Proposal: Source Information
PostPosted:02 Dec 2013, 00:17
We've had some discussion in one place or another about how to deal with storing source information (or maybe it would be better to call it 'provenance') for our data. I've a proposal for a general way to handle this information, which I think may be suitable. I will mix a little bit of implementation details in my description, for which I apologize in advance.
The main thing I suggest is that a new type of object (and consequently a new table in the database) called, for example, SourceInformation be created. Each other type of object for which we require source information can link to one of these. This object type will have several properties:
The 'text' field includes a textual description of the source of the information. It should describe what the attached images show and where they come from (e.g. "The credits are sourced to the endgame staff roll, of which stills are provided."), and other information to explain the source of the information. Any other relevant information can also be included here. If, for example, there's reason to doubt that a source is accurate, text can be included here explaining why there is some doubt.
The 'source tags' field links to some tag list containing relevant descriptive information. For example "Low Quality Screenshots" to indicate that we might wish to replace our source screenshots with better ones. "Release Date from Retailer" or "Uncertain Release Date" could help us find dates that might need more verification. "Source Links to Dead Website" could be useful as well. Of course, there could be many such tags we could find useful. The primary purpose of this field is to help us find entries for which the data has low-quality sources of one kind or another, by tagging them in a way that we can easily search for.
These SourceInformation objects would be linked to, as I said, from any entities in the database which would require source information. By creating dedicated objects in the database to hold this information, we won't have to duplicate all these columns on every table, since essentially the same sorts of information will need to be stored whether the sources apply to a Release Group or a Game.
Importantly, this proposal does not allow for individual properties to have individual source information separated in the database, since I am proposing a single extra column per table (though of course it would be possible to add one source column for each piece of data, I think it would be overkill). It also does not provide for a database of potential sources (i.e. there will be no object called 'the playstation store' that release dates can be sourced to).
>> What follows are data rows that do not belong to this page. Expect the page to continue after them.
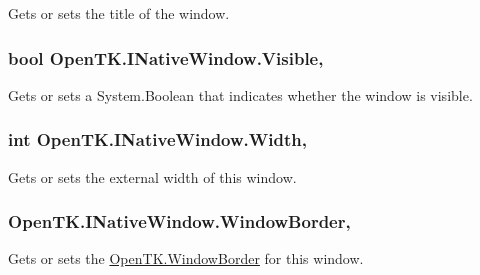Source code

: Gets or sets the title of the window. 

\hypertarget{interface_open_t_k_1_1_i_native_window_ac455c50c69983d4a26e7ed61336290d8}{
\subsubsection[{Visible}]{\setlength{\rightskip}{0pt plus 5cm}bool Open\-T\-K.\-I\-Native\-Window.\-Visible\hspace{0.3cm}{\ttfamily [get]}, {\ttfamily [set]}}}\label{interface_open_t_k_1_1_i_native_window_ac455c50c69983d4a26e7ed61336290d8}


Gets or sets a System.\-Boolean that indicates whether the window is visible. 

\hypertarget{interface_open_t_k_1_1_i_native_window_a67659bdb41b907f0bbe9592e9a82d63f}{
\subsubsection[{Width}]{\setlength{\rightskip}{0pt plus 5cm}int Open\-T\-K.\-I\-Native\-Window.\-Width\hspace{0.3cm}{\ttfamily [get]}, {\ttfamily [set]}}}\label{interface_open_t_k_1_1_i_native_window_a67659bdb41b907f0bbe9592e9a82d63f}


Gets or sets the external width of this window. 

\hypertarget{interface_open_t_k_1_1_i_native_window_afb974cc1ffb686860725736bd07c2211}{
\subsubsection[{Window\-Border}]{ Open\-T\-K.\-I\-Native\-Window.\-Window\-Border\hspace{0.3cm}{\ttfamily [get]}, {\ttfamily [set]}}}\label{interface_open_t_k_1_1_i_native_window_afb974cc1ffb686860725736bd07c2211}


Gets or sets the \hyperlink{namespace_open_t_k_a20f46792b5471ff32362bd0a29fa5f1c}{Open\-T\-K.\-Window\-Border} for this window. 

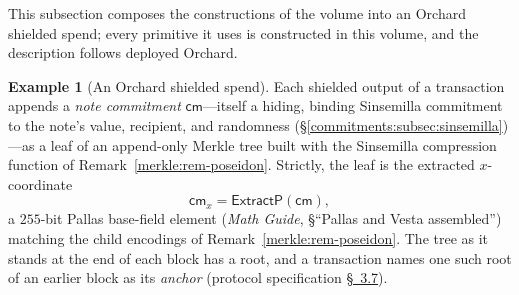 \documentclass[11pt,a4paper]{article}
\theoremstyle{definition}
\newtheorem{example}[theorem]{Example}
\theoremstyle{remark}
\begin{document}
This subsection composes the constructions of the volume into an
Orchard shielded spend; every primitive it uses is constructed in this
volume, and the description follows deployed Orchard.

\begin{example}[An Orchard shielded spend]\label{merkle:exp-orchard}
Each shielded output of a transaction appends a \emph{note
commitment} \(\mathsf{cm}\)---itself a hiding, binding Sinsemilla
commitment to the note's value, recipient, and randomness
(\S\ref{commitments:subsec:sinsemilla})---as a leaf of an append-only
Merkle tree built with the Sinsemilla compression function of
Remark~\ref{merkle:rem-poseidon}. Strictly, the leaf is the extracted
\(x\)-coordinate
\[
\mathsf{cm}_x = \mathsf{ExtractP}(\mathsf{cm}),
\]
a \(255\)-bit Pallas base-field element (\emph{Math Guide},
\S``Pallas and Vesta assembled'') matching the child encodings of
Remark~\ref{merkle:rem-poseidon}. The tree as it stands at the end of
each block has a root, and a transaction names one such root of an
earlier block as its \emph{anchor} (protocol specification
\href{https://zips.z.cash/protocol/protocol.pdf\#actions}{\S~3.7}).


\end{example}
\end{document}
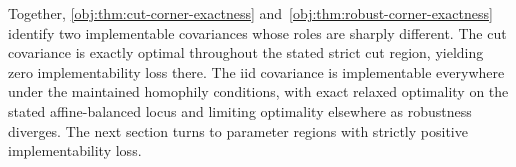 Together, \cref{obj:thm:cut-corner-exactness} and~\cref{obj:thm:robust-corner-exactness} identify two implementable covariances whose roles are sharply different. The cut covariance is exactly optimal throughout the stated strict cut region, yielding zero implementability loss there. The iid covariance is implementable everywhere under the maintained homophily conditions, with exact relaxed optimality on the stated affine-balanced locus and limiting optimality elsewhere as robustness diverges. The next section turns to parameter regions with strictly positive implementability loss.
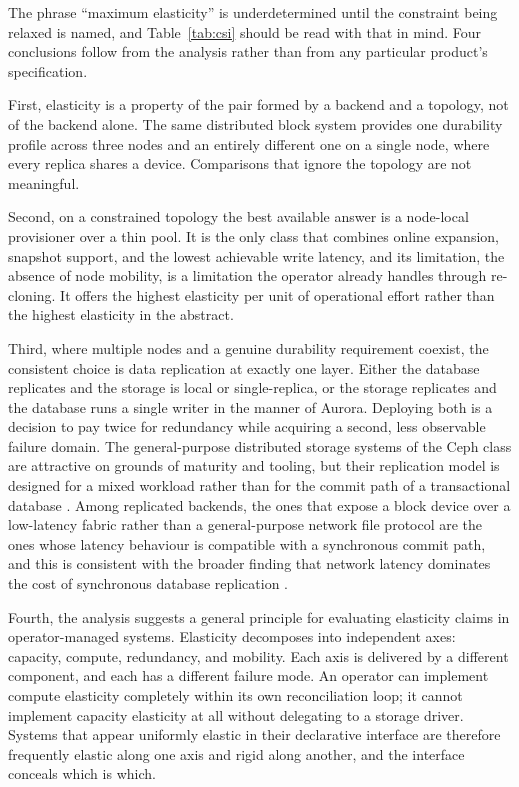 \documentclass[11pt,a4paper]{article}
\begin{document}
The phrase ``maximum elasticity'' is underdetermined until the constraint being relaxed is named, and Table~\ref{tab:csi} should be read with that in mind. Four conclusions follow from the analysis rather than from any particular product's specification.

First, elasticity is a property of the pair formed by a backend and a topology, not of the backend alone. The same distributed block system provides one durability profile across three nodes and an entirely different one on a single node, where every replica shares a device. Comparisons that ignore the topology are not meaningful.

Second, on a constrained topology the best available answer is a node-local provisioner over a thin pool. It is the only class that combines online expansion, snapshot support, and the lowest achievable write latency, and its limitation, the absence of node mobility, is a limitation the operator already handles through re-cloning. It offers the highest elasticity per unit of operational effort rather than the highest elasticity in the abstract.

Third, where multiple nodes and a genuine durability requirement coexist, the consistent choice is data replication at exactly one layer. Either the database replicates and the storage is local or single-replica, or the storage replicates and the database runs a single writer in the manner of Aurora. Deploying both is a decision to pay twice for redundancy while acquiring a second, less observable failure domain. The general-purpose distributed storage systems of the Ceph class are attractive on grounds of maturity and tooling, but their replication model is designed for a mixed workload rather than for the commit path of a transactional database \cite{weil-ceph}. Among replicated backends, the ones that expose a block device over a low-latency fabric rather than a general-purpose network file protocol are the ones whose latency behaviour is compatible with a synchronous commit path, and this is consistent with the broader finding that network latency dominates the cost of synchronous database replication \cite{zamanian-rdma}.

Fourth, the analysis suggests a general principle for evaluating elasticity claims in operator-managed systems. Elasticity decomposes into independent axes: capacity, compute, redundancy, and mobility. Each axis is delivered by a different component, and each has a different failure mode. An operator can implement compute elasticity completely within its own reconciliation loop; it cannot implement capacity elasticity at all without delegating to a storage driver. Systems that appear uniformly elastic in their declarative interface are therefore frequently elastic along one axis and rigid along another, and the interface conceals which is which.
\end{document}
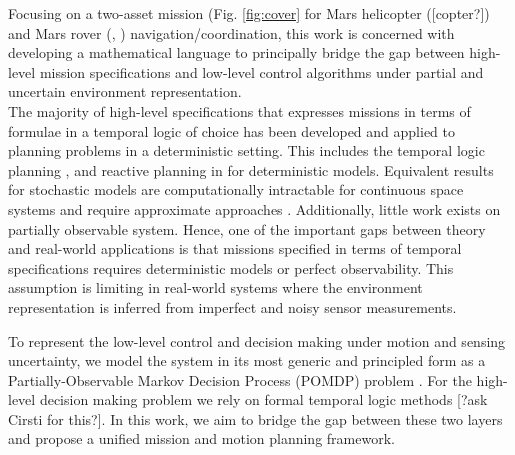 \documentclass[conference]{IEEEtran}
\begin{document}
    Focusing on a two-asset mission (Fig. \ref{fig:cover} for Mars helicopter ([copter?]) and Mars rover (\cite{traverse2020}, \cite{mars2012}) navigation/coordination, this work is concerned with developing a mathematical language to principally bridge the gap between high-level mission specifications and low-level control algorithms under partial and uncertain environment representation. \\
    The majority of high-level specifications that expresses missions in terms of formulae in a temporal logic of choice has been developed and applied to planning problems in a deterministic setting. This includes the temporal logic planning \cite{KB-TAC08-LTLCon}, and
    reactive planning in  \cite{kress-gazit:whereswaldo?,Murray2009} for deterministic models. Equivalent results for stochastic models are computationally intractable for continuous space systems and require approximate approaches \cite{soudjani2015faust,haesaert2017verification}. Additionally, little work exists on partially observable system.
    Hence, one of the important gaps between theory and real-world applications is that %
    missions specified in terms of temporal specifications requires deterministic models or perfect observability. %
    This assumption is limiting in real-world systems where the environment representation %
    is inferred from imperfect and noisy sensor measurements.
    
    To represent the low-level control and decision making under motion and sensing uncertainty, we model the system %
    in its most generic and principled form as a Partially-Observable Markov Decision Process (POMDP) problem \cite{Leslie98} \cite{Smallwood73} \cite{Bertsekas2012}. For the high-level decision making problem we rely on formal temporal logic methods [?ask Cirsti for this?]. In this work, we aim to bridge the gap between these two layers and propose a unified mission and motion planning framework.
	
\end{document}
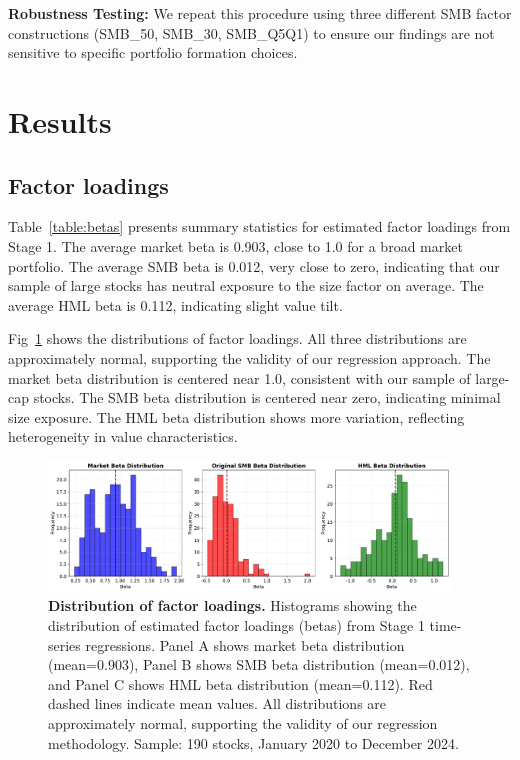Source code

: \documentclass[10pt,letterpaper]{article}
\begin{document}
\textbf{Robustness Testing:} We repeat this procedure using three different SMB factor constructions (SMB\_50, SMB\_30, SMB\_Q5Q1) to ensure our findings are not sensitive to specific portfolio formation choices.

\section*{Results}

\subsection*{Factor loadings}

Table~\ref{table:betas} presents summary statistics for estimated factor loadings from Stage 1. The average market beta is 0.903, close to 1.0 for a broad market portfolio. The average SMB beta is 0.012, very close to zero, indicating that our sample of large stocks has neutral exposure to the size factor on average. The average HML beta is 0.112, indicating slight value tilt.

Fig~\ref{fig:beta_dist} shows the distributions of factor loadings. All three distributions are approximately normal, supporting the validity of our regression approach. The market beta distribution is centered near 1.0, consistent with our sample of large-cap stocks. The SMB beta distribution is centered near zero, indicating minimal size exposure. The HML beta distribution shows more variation, reflecting heterogeneity in value characteristics.

\begin{figure}[!h]
\centering
\includegraphics[width=0.95\textwidth]{figures/fig1_beta_distributions.pdf}
\caption{\textbf{Distribution of factor loadings.}
Histograms showing the distribution of estimated factor loadings (betas) from Stage 1 time-series regressions. Panel A shows market beta distribution (mean=0.903), Panel B shows SMB beta distribution (mean=0.012), and Panel C shows HML beta distribution (mean=0.112). Red dashed lines indicate mean values. All distributions are approximately normal, supporting the validity of our regression methodology. Sample: 190 stocks, January 2020 to December 2024.}
\label{fig:beta_dist}
\end{figure}
\end{document}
The exact structure of the SourceInformation table that I've described above is, of course, just a preliminary example. Other fields may be needed: if Oregami stores information about magazine issues, we may well want to allow a magazine issue to be linked to as a source, for example.
The only really important thing I'm suggesting is: the descriptions of our sources should get a table in the database and be linked to when needed.
Given all these caveats, what do you think?
The main thing I suggest is that a new type of object (and consequently a new table in the database) called, for example, SourceInformation be created. Each other type of object for which we require source information can link to one of these. This object type will have several properties:
Code: Select all
The first three fields hold (lists of) links to other objects in the database. For example, if credits are sourced to screenshots, or if publisher info is sourced to a box scan, those fields will contain links to the relevant entities. The third field, in particular, will hold any uploaded source images that don't fit into the other categories, be they low-quality images not otherwise suitable for inclusion, screenshots of web pages, or whatever else.Screenshots [Links to Screenshot entities]
Box Scans [Links to box scan entities]
Uploaded Images [Links to generic image entities]
Text [Freeform description of the sources]
Source Tags [Links to tags--more info later]
The 'text' field includes a textual description of the source of the information. It should describe what the attached images show and where they come from (e.g. "The credits are sourced to the endgame staff roll, of which stills are provided."), and other information to explain the source of the information. Any other relevant information can also be included here. If, for example, there's reason to doubt that a source is accurate, text can be included here explaining why there is some doubt.
The 'source tags' field links to some tag list containing relevant descriptive information. For example "Low Quality Screenshots" to indicate that we might wish to replace our source screenshots with better ones. "Release Date from Retailer" or "Uncertain Release Date" could help us find dates that might need more verification. "Source Links to Dead Website" could be useful as well. Of course, there could be many such tags we could find useful. The primary purpose of this field is to help us find entries for which the data has low-quality sources of one kind or another, by tagging them in a way that we can easily search for.
These SourceInformation objects would be linked to, as I said, from any entities in the database which would require source information. By creating dedicated objects in the database to hold this information, we won't have to duplicate all these columns on every table, since essentially the same sorts of information will need to be stored whether the sources apply to a Release Group or a Game.
Importantly, this proposal does not allow for individual properties to have individual source information separated in the database, since I am proposing a single extra column per table (though of course it would be possible to add one source column for each piece of data, I think it would be overkill). It also does not provide for a database of potential sources (i.e. there will be no object called 'the playstation store' that release dates can be sourced to).
The exact structure of the SourceInformation table that I've described above is, of course, just a preliminary example. Other fields may be needed: if Oregami stores information about magazine issues, we may well want to allow a magazine issue to be linked to as a source, for example.
The only really important thing I'm suggesting is: the descriptions of our sources should get a table in the database and be linked to when needed.
Given all these caveats, what do you think?